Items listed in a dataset
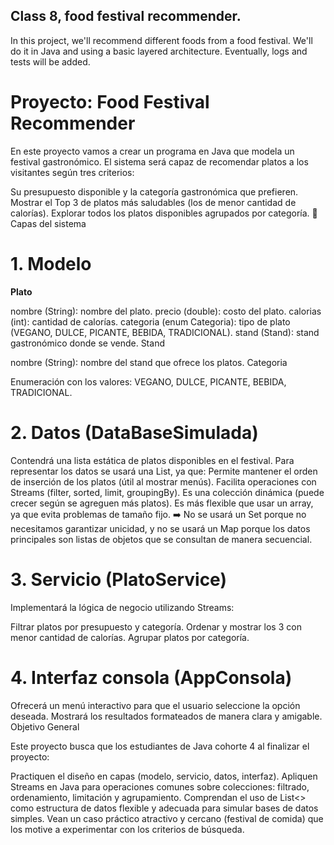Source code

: ##
## Class 8, food festival recommender. 

In this project, we'll recommend different foods from a food festival. We'll do it in Java and using a basic layered architecture. Eventually, logs and tests will be added.

# Proyecto: Food Festival Recommender
En este proyecto vamos a crear un programa en Java que modela un festival gastronómico. El sistema será capaz de recomendar platos a los visitantes según tres criterios:

Su presupuesto disponible y la categoría gastronómica que prefieren.
Mostrar el Top 3 de platos más saludables (los de menor cantidad de calorías).
Explorar todos los platos disponibles agrupados por categoría.
🔹 Capas del sistema

# 1. Modelo

**Plato**

nombre (String): nombre del plato.
precio (double): costo del plato.
calorias (int): cantidad de calorías.
categoria (enum Categoria): tipo de plato (VEGANO, DULCE, PICANTE, BEBIDA, TRADICIONAL).
stand (Stand): stand gastronómico donde se vende.
Stand

nombre (String): nombre del stand que ofrece los platos.
Categoria

Enumeración con los valores: VEGANO, DULCE, PICANTE, BEBIDA, TRADICIONAL.
# 2. Datos (DataBaseSimulada)

Contendrá una lista estática de platos disponibles en el festival.
Para representar los datos se usará una List, ya que:
Permite mantener el orden de inserción de los platos (útil al mostrar menús).
Facilita operaciones con Streams (filter, sorted, limit, groupingBy).
Es una colección dinámica (puede crecer según se agreguen más platos).
Es más flexible que usar un array, ya que evita problemas de tamaño fijo.
➡️ No se usará un Set porque no necesitamos garantizar unicidad, y no se usará un Map porque los datos principales son listas de objetos que se consultan de manera secuencial.

# 3. Servicio (PlatoService)

Implementará la lógica de negocio utilizando Streams:

Filtrar platos por presupuesto y categoría.
Ordenar y mostrar los 3 con menor cantidad de calorías.
Agrupar platos por categoría.
# 4. Interfaz consola (AppConsola)

Ofrecerá un menú interactivo para que el usuario seleccione la opción deseada.
Mostrará los resultados formateados de manera clara y amigable.
Objetivo General

Este proyecto busca que los estudiantes de Java cohorte 4 al finalizar el proyecto:

Practiquen el diseño en capas (modelo, servicio, datos, interfaz).
Apliquen Streams en Java para operaciones comunes sobre colecciones: filtrado, ordenamiento, limitación y agrupamiento.
Comprendan el uso de List<> como estructura de datos flexible y adecuada para simular bases de datos simples.
Vean un caso práctico atractivo y cercano (festival de comida) que los motive a experimentar con los criterios de búsqueda.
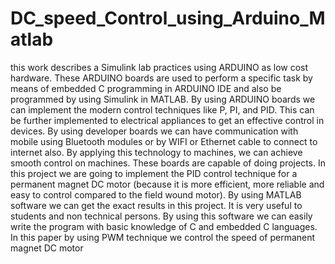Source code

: # DC_speed_Control_using_Arduino_Matlab
this work describes a Simulink lab practices using ARDUINO as low cost hardware. These ARDUINO boards are used to perform a specific task by means of embedded C programming in ARDUINO IDE and also be programmed by using Simulink in MATLAB. By using ARDUINO boards we can implement the modern control techniques like P, PI, and PID. This can be further implemented to electrical appliances to get an effective control in devices. By using developer boards we can have communication with mobile using Bluetooth modules or by WIFI or Ethernet cable to connect to internet also. By applying this technology to machines, we can achieve smooth control on machines. These boards are capable of doing projects. In this project we are going to implement the PID control technique for a permanent magnet DC motor (because it is more efficient, more reliable and easy to control compared to the field wound motor). By using MATLAB software we can get the exact results in this project. It is very useful to students and non technical persons. By using this software we can easily write the program with basic knowledge of C and embedded C languages. In this paper by using PWM technique we control the speed of permanent magnet DC motor
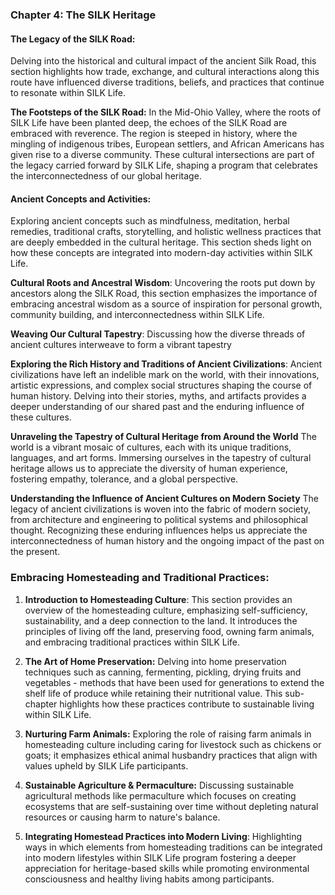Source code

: ### Chapter 4: The SILK Heritage

#### The Legacy of the SILK Road:

Delving into the historical and cultural impact of the ancient Silk Road, this section highlights how trade, exchange, and cultural interactions along this route have influenced diverse traditions, beliefs, and practices that continue to resonate within SILK Life.

**The Footsteps of the SILK Road:**
In the Mid-Ohio Valley, where the roots of SILK Life have been planted deep, the echoes of the SILK Road are embraced with reverence. The region is steeped in history, where the mingling of indigenous tribes, European settlers, and African Americans has given rise to a diverse community. These cultural intersections are part of the legacy carried forward by SILK Life, shaping a program that celebrates the interconnectedness of our global heritage.

#### Ancient Concepts and Activities: 
Exploring ancient concepts such as mindfulness, meditation, herbal remedies, traditional crafts, storytelling, and holistic wellness practices that are deeply embedded in the cultural heritage. This section sheds light on how these concepts are integrated into modern-day activities within SILK Life.

**Cultural Roots and Ancestral Wisdom**: 
Uncovering the roots put down by ancestors along the SILK Road, this section emphasizes the importance of embracing ancestral wisdom as a source of inspiration for personal growth, community building, and interconnectedness within SILK Life.

**Weaving Our Cultural Tapestry**: Discussing how the diverse threads of ancient cultures interweave to form a vibrant tapestry

**Exploring the Rich History and Traditions of Ancient Civilizations**:
Ancient civilizations have left an indelible mark on the world, with their innovations, artistic expressions, and complex social structures shaping the course of human history. Delving into their stories, myths, and artifacts provides a deeper understanding of our shared past and the enduring influence of these cultures.

**Unraveling the Tapestry of Cultural Heritage from Around the World**
The world is a vibrant mosaic of cultures, each with its unique traditions, languages, and art forms. Immersing ourselves in the tapestry of cultural heritage allows us to appreciate the diversity of human experience, fostering empathy, tolerance, and a global perspective.

**Understanding the Influence of Ancient Cultures on Modern Society**
The legacy of ancient civilizations is woven into the fabric of modern society, from architecture and engineering to political systems and philosophical thought. Recognizing these enduring influences helps us appreciate the interconnectedness of human history and the ongoing impact of the past on the present.

### Embracing Homesteading and Traditional Practices:
1. **Introduction to Homesteading Culture**:
   This section provides an overview of the homesteading culture, emphasizing self-sufficiency, sustainability, and a deep connection to the land. It introduces the principles of living off the land, preserving food, owning farm animals, and embracing traditional practices within SILK Life.

2. **The Art of Home Preservation:**
   Delving into home preservation techniques such as canning, fermenting, pickling, drying fruits and vegetables - methods that have been used for generations to extend the shelf life of produce while retaining their nutritional value. This sub-chapter highlights how these practices contribute to sustainable living within SILK Life.

3. **Nurturing Farm Animals:**
   Exploring the role of raising farm animals in homesteading culture including caring for livestock such as chickens or goats; it emphasizes ethical animal husbandry practices that align with values upheld by SILK Life participants.

4. **Sustainable Agriculture & Permaculture:**
    Discussing sustainable agricultural methods like permaculture which focuses on creating ecosystems that are self-sustaining over time without depleting natural resources or causing harm to nature's balance.
   
5. **Integrating Homestead Practices into Modern Living**:
    Highlighting ways in which elements from homesteading traditions can be integrated into modern lifestyles within SILK Life program fostering a deeper appreciation for heritage-based skills while promoting environmental consciousness and healthy living habits among participants.


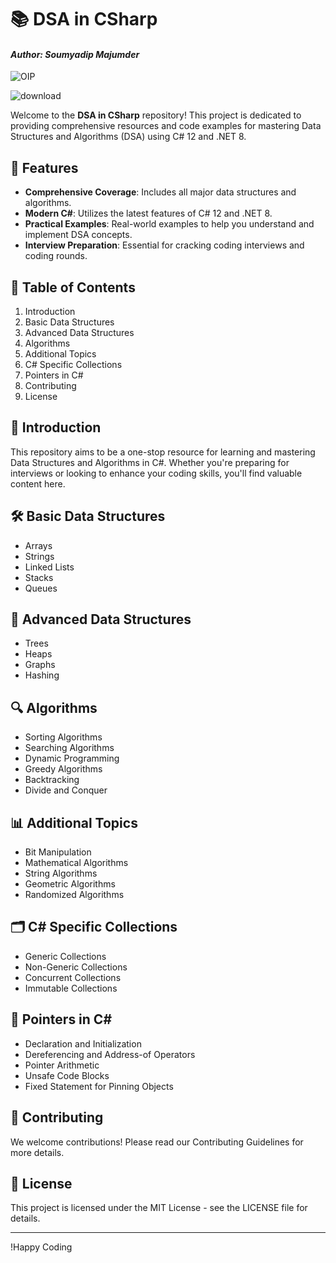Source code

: # 📚 DSA in CSharp
#### *Author: Soumyadip Majumder*

![OIP](https://github.com/user-attachments/assets/9af1c82d-ee08-4e35-a182-407011f0c2db)

![download](https://github.com/user-attachments/assets/f32be685-d351-4299-a197-04e2d0fcd134)



Welcome to the **DSA in CSharp** repository! This project is dedicated to providing comprehensive resources and code examples for mastering Data Structures and Algorithms (DSA) using C# 12 and .NET 8.

## 🚀 Features

- **Comprehensive Coverage**: Includes all major data structures and algorithms.
- **Modern C#**: Utilizes the latest features of C# 12 and .NET 8.
- **Practical Examples**: Real-world examples to help you understand and implement DSA concepts.
- **Interview Preparation**: Essential for cracking coding interviews and coding rounds.

## 📂 Table of Contents

1. Introduction
2. Basic Data Structures
3. Advanced Data Structures
4. Algorithms
5. Additional Topics
6. C# Specific Collections
7. Pointers in C#
8. Contributing
9. License

## 📖 Introduction

This repository aims to be a one-stop resource for learning and mastering Data Structures and Algorithms in C#. Whether you're preparing for interviews or looking to enhance your coding skills, you'll find valuable content here.

## 🛠️ Basic Data Structures

- Arrays
- Strings
- Linked Lists
- Stacks
- Queues

## 🌳 Advanced Data Structures

- Trees
- Heaps
- Graphs
- Hashing

## 🔍 Algorithms

- Sorting Algorithms
- Searching Algorithms
- Dynamic Programming
- Greedy Algorithms
- Backtracking
- Divide and Conquer

## 📊 Additional Topics

- Bit Manipulation
- Mathematical Algorithms
- String Algorithms
- Geometric Algorithms
- Randomized Algorithms

## 🗂️ C# Specific Collections

- Generic Collections
- Non-Generic Collections
- Concurrent Collections
- Immutable Collections

## 🧩 Pointers in C#

- Declaration and Initialization
- Dereferencing and Address-of Operators
- Pointer Arithmetic
- Unsafe Code Blocks
- Fixed Statement for Pinning Objects

## 🤝 Contributing

We welcome contributions! Please read our Contributing Guidelines for more details.

## 📜 License

This project is licensed under the MIT License - see the LICENSE file for details.

---

!Happy Coding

> WHAT TO DO:
Only the lines from the start of the records through the line containing "In this project, we'll" should be repeated, word for word, with the pictures left out.

> SOLVED EXERCISE:
Source code

: ##
## Class 8, food festival recommender. 

In this project, we'll recommend different foods from a food festival. We'll do it in Java and using a basic layered architecture. Eventually, logs and tests will be added.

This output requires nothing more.